[[ THE RECORDS open ]]
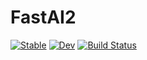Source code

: # FastAI2

[![Stable](https://img.shields.io/badge/docs-stable-blue.svg)](https://opus111.github.io/FastAI.jl/stable)
[![Dev](https://img.shields.io/badge/docs-dev-blue.svg)](https://opus111.github.io/FastAI.jl/dev)
[![Build Status](https://travis-ci.com/opus111/FastAI.jl.svg?branch=master)](https://travis-ci.com/opus111/FastAI.jl)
[[ THE RECORDS closed ]]
→ REQUIRED WORK
Find every line above that contains the word "docs", and return each one.

→ EXERCISE OUTPUT
[![Stable](https://img.shields.io/badge/docs-stable-blue.svg)](https://opus111.github.io/FastAI.jl/stable)
[![Dev](https://img.shields.io/badge/docs-dev-blue.svg)](https://opus111.github.io/FastAI.jl/dev)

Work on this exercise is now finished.